Any one of the following events may create a special open
enrollment:
(a) Subscriber acquires a new dependent due to:
(i) Marriage or registering a domestic partnership with
Washington's secretary of state;
(ii) Birth, adoption, or when a subscriber has assumed a
legal obligation for total or partial support in anticipation
of adoption;
(iii) A child becoming eligible as an extended dependent
through legal custody or legal guardianship; or
(iv) A child becoming eligible as a dependent with a
disability;
(b) Subscriber or a subscriber's dependent loses other
coverage under a group health plan or through health insurance
coverage, as defined by the Health Insurance Portability and
Accountability Act (HIPAA);
(c) Subscriber or a subscriber's dependent has a change
in employment status that affects the subscriber's or the
subscriber's dependent's eligibility for the employer
contribution toward group health coverage;
(d) Subscriber receives a court order or medical support
order requiring the subscriber, the subscriber's spouse, or
the subscriber's Washington state registered domestic partner
to provide insurance coverage for an eligible dependent (a
former spouse or former registered domestic partner is not an
eligible dependent);
(e) Subscriber or a subscriber's dependent becomes
eligible for state premium assistance through medicaid or a
state children's health insurance program (CHIP), or the
subscriber or dependent loses eligibility for coverage under
medicaid or CHIP.
(4) Enrollment requirements. Subscribers must submit the
appropriate forms within the time frames described in this
subsection. Employees submit the appropriate forms to their
employing agency. All other subscribers submit the
appropriate forms to the PEBB program. In addition to the
appropriate forms indicating dependent enrollment, the
subscriber must provide the required documents as evidence of
the dependent's eligibility; or as evidence of the event that
created the special open enrollment.
(a) If a subscriber wants to enroll their eligible
dependent(s) when the subscriber becomes eligible to enroll in
PEBB benefits, the subscriber must include the dependent's
enrollment information on the appropriate forms that the
subscriber submits within the relevant time frame described in
WAC 182-08-197, 182-12-171, or 182-12-250.
(b) If a subscriber wants to enroll eligible dependents
during the annual open enrollment, the subscriber must submit
the appropriate forms no later than the last day of the annual
open enrollment.
(c) If a subscriber wants to enroll newly eligible
dependents, the subscriber must submit the appropriate
enrollment forms no later than sixty days after the dependent
becomes eligible except as provided in (d) of this subsection.

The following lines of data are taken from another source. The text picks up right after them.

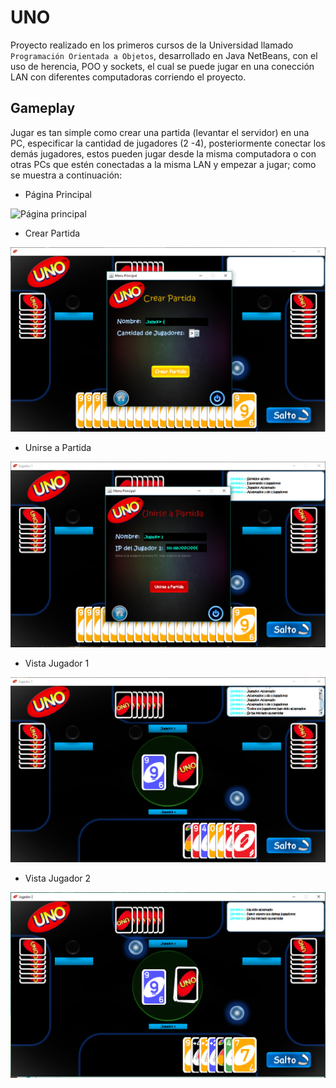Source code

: # UNO
Proyecto realizado en los primeros cursos de la Universidad llamado `Programación Orientada a Objetos`, desarrollado en Java NetBeans, con el uso de herencia, POO y sockets, el cual se puede jugar en una conección LAN con diferentes computadoras corriendo el proyecto.
## Gameplay
Jugar es tan simple como crear una partida (levantar el servidor) en una PC, especificar la cantidad de jugadores (2 -4), posteriormente conectar los demás jugadores, estos pueden jugar desde la misma computadora o con otras PCs que estén conectadas a la misma LAN y empezar a jugar; como se muestra a continuación:

- Página Principal

![Página principal](https://raw.githubusercontent.com/tenorio-lk/UNO/master/screenshots/P%C3%A1gina%20principal.PNG)

- Crear Partida

![Crear Partida](https://raw.githubusercontent.com/tenorio-lk/UNO/master/screenshots/Inicio%20del%20servidor.PNG)

- Unirse a Partida

![Unirse a Partida](https://raw.githubusercontent.com/tenorio-lk/UNO/master/screenshots/Jugador%202%20-%20Unirse%20a%20partida.PNG)

- Vista Jugador 1

![Vista Jugador 1](https://raw.githubusercontent.com/tenorio-lk/UNO/master/screenshots/Jugador%201%20-%20Mesa.PNG)

- Vista Jugador 2

![Vista Jugador 2](https://raw.githubusercontent.com/tenorio-lk/UNO/master/screenshots/Jugador%202%20-%20Mesa.PNG)

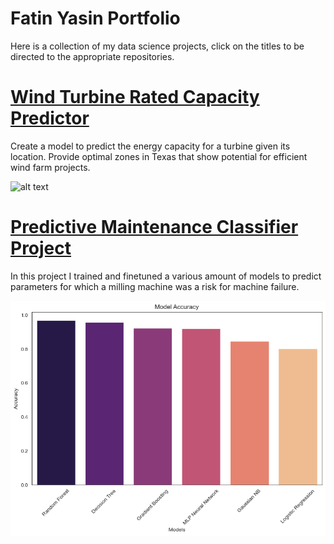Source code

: # Fatin Yasin Portfolio
Here is a collection of my data science projects, click on the titles to be directed to the appropriate repositories.

# [Wind Turbine Rated Capacity Predictor](https://github.com/fatinys/windturbine-optimization)
Create a model to predict the energy capacity for a turbine given its location.
Provide optimal zones in Texas that show potential for efficient wind farm projects.

![alt text]([http://url/to/img.png](https://github.com/fatinys/windturbine-optimization/blob/main/reports/figures/windgeneration_monthly.png))

# [Predictive Maintenance Classifier Project](https://github.com/fatinys/Predictive-Mainenance)
In this project I trained and finetuned a various amount of models to predict parameters for which a milling machine was a risk for machine failure. 

![alt text](Images/modelaccuracy.png)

(d) If a subscriber wants to enroll a newborn or child
whom the subscriber has adopted or has assumed a legal
obligation for total or partial support in anticipation of
adoption, the subscriber should notify the PEBB program by
submitting an enrollment form as soon as possible to ensure
timely payment of claims. If adding the child increases the
premium, the subscriber must submit the appropriate enrollment
form no later than twelve months after the date of the birth,
adoption, or the date the legal obligation is assumed for
total or partial support in anticipation of adoption.
(e) If the subscriber wants to enroll a child age
twenty-six or older as a child with disabilities, the
subscriber must submit the appropriate form(s) no later than
sixty days after the last day of the month in which the child
reaches age twenty-six or within the relevant time frame
described in WAC 182-12-262 (4)(a), (b), and (f).
(f) If the subscriber wants to change a dependent's
enrollment status during a special open enrollment, the
subscriber must submit the appropriate forms no later than
sixty days after the event that creates the special open
enrollment.
[Statutory Authority: RCW 41.05.160 and 2011 c 8. 11-22-036
(Order 11-02), § 182-12-262, filed 10/26/11, effective 1/1/12.
Statutory Authority: RCW 41.05.160. 10-20-147 (Order
10-02), § 182-12-262, filed 10/6/10, effective 1/1/11;
09-23-102 (Order 09-02), § 182-12-262, filed 11/17/09,
effective 1/1/10; 08-20-128 (Order 08-03), § 182-12-262, filed
10/1/08, effective 1/1/09; 08-09-027 (Order 08-01), §
182-12-262, filed 4/8/08, effective 4/9/08.]